**GIVEN RECORDS**
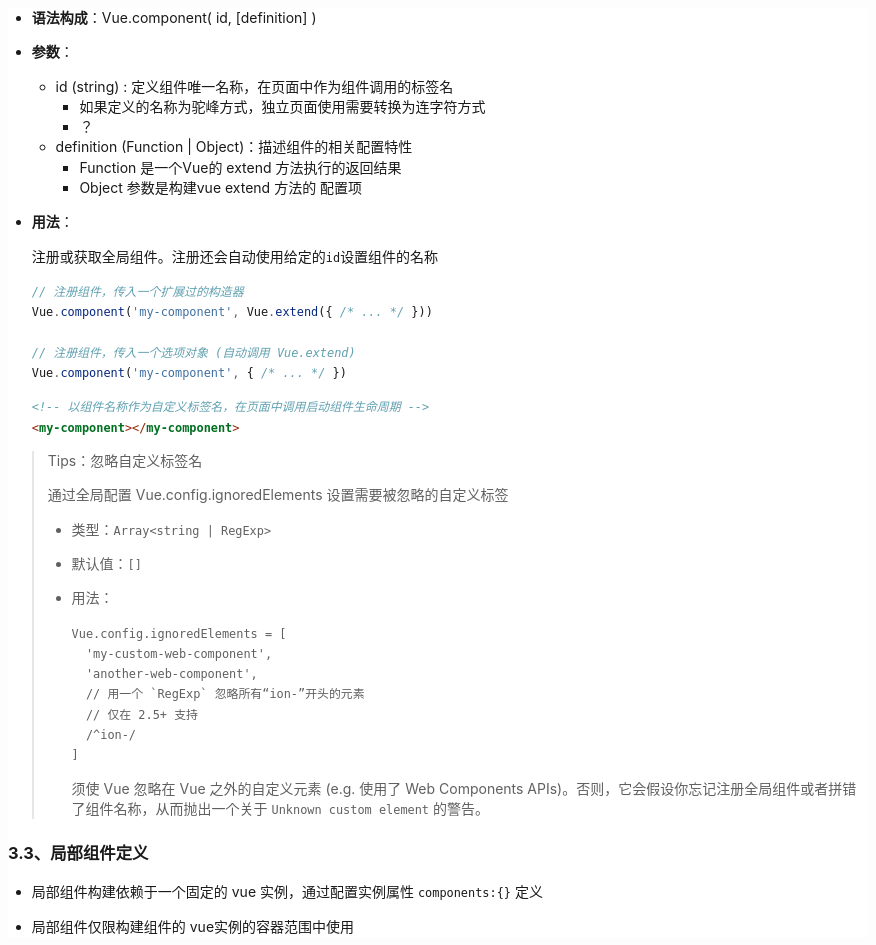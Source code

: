 - **语法构成**：Vue.component( id, [definition\] )

- **参数**：

  - id (string) : 定义组件唯一名称，在页面中作为组件调用的标签名
    - 如果定义的名称为驼峰方式，独立页面使用需要转换为连字符方式
    - ？
  - definition (Function | Object)：描述组件的相关配置特性
    - Function 是一个Vue的 extend 方法执行的返回结果
    - Object 参数是构建vue extend 方法的 配置项

- **用法**：

  注册或获取全局组件。注册还会自动使用给定的`id`设置组件的名称

  ```js
  // 注册组件，传入一个扩展过的构造器
  Vue.component('my-component', Vue.extend({ /* ... */ }))
  
  // 注册组件，传入一个选项对象 (自动调用 Vue.extend)
  Vue.component('my-component', { /* ... */ })
  ```

  ```html
  <!-- 以组件名称作为自定义标签名，在页面中调用启动组件生命周期 -->
  <my-component></my-component>
  ```

> Tips：忽略自定义标签名
>
> 通过全局配置 Vue.config.ignoredElements 设置需要被忽略的自定义标签
>
> - 类型：`Array<string | RegExp>`
>
> - 默认值：`[]`
>
> - 用法：
>
>   ```
>   Vue.config.ignoredElements = [
>     'my-custom-web-component',
>     'another-web-component',
>     // 用一个 `RegExp` 忽略所有“ion-”开头的元素
>     // 仅在 2.5+ 支持
>     /^ion-/
>   ]
>   ```
>
>   须使 Vue 忽略在 Vue 之外的自定义元素 (e.g. 使用了 Web Components APIs)。否则，它会假设你忘记注册全局组件或者拼错了组件名称，从而抛出一个关于 `Unknown custom element` 的警告。

### 3.3、局部组件定义

- 局部组件构建依赖于一个固定的 vue 实例，通过配置实例属性 `components:{}` 定义

- 局部组件仅限构建组件的 vue实例的容器范围中使用
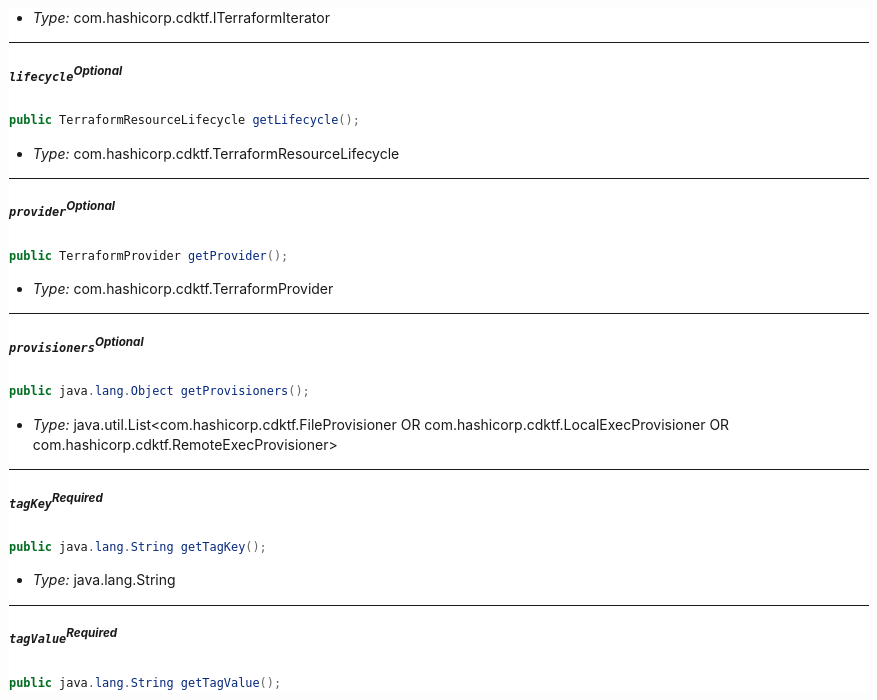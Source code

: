 - *Type:* com.hashicorp.cdktf.ITerraformIterator

---

##### `lifecycle`<sup>Optional</sup> <a name="lifecycle" id="@cdktf/provider-vault.awsAuthBackendRoleTag.AwsAuthBackendRoleTag.property.lifecycle"></a>

```java
public TerraformResourceLifecycle getLifecycle();
```

- *Type:* com.hashicorp.cdktf.TerraformResourceLifecycle

---

##### `provider`<sup>Optional</sup> <a name="provider" id="@cdktf/provider-vault.awsAuthBackendRoleTag.AwsAuthBackendRoleTag.property.provider"></a>

```java
public TerraformProvider getProvider();
```

- *Type:* com.hashicorp.cdktf.TerraformProvider

---

##### `provisioners`<sup>Optional</sup> <a name="provisioners" id="@cdktf/provider-vault.awsAuthBackendRoleTag.AwsAuthBackendRoleTag.property.provisioners"></a>

```java
public java.lang.Object getProvisioners();
```

- *Type:* java.util.List<com.hashicorp.cdktf.FileProvisioner OR com.hashicorp.cdktf.LocalExecProvisioner OR com.hashicorp.cdktf.RemoteExecProvisioner>

---

##### `tagKey`<sup>Required</sup> <a name="tagKey" id="@cdktf/provider-vault.awsAuthBackendRoleTag.AwsAuthBackendRoleTag.property.tagKey"></a>

```java
public java.lang.String getTagKey();
```

- *Type:* java.lang.String

---

##### `tagValue`<sup>Required</sup> <a name="tagValue" id="@cdktf/provider-vault.awsAuthBackendRoleTag.AwsAuthBackendRoleTag.property.tagValue"></a>

```java
public java.lang.String getTagValue();
```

**TRY IT**
Search the listing above for the string "TerraformProvider" and return each line it appears on.

**ANSWER FOR THIS EXERCISE**
public TerraformProvider getProvider();
- *Type:* com.hashicorp.cdktf.TerraformProvider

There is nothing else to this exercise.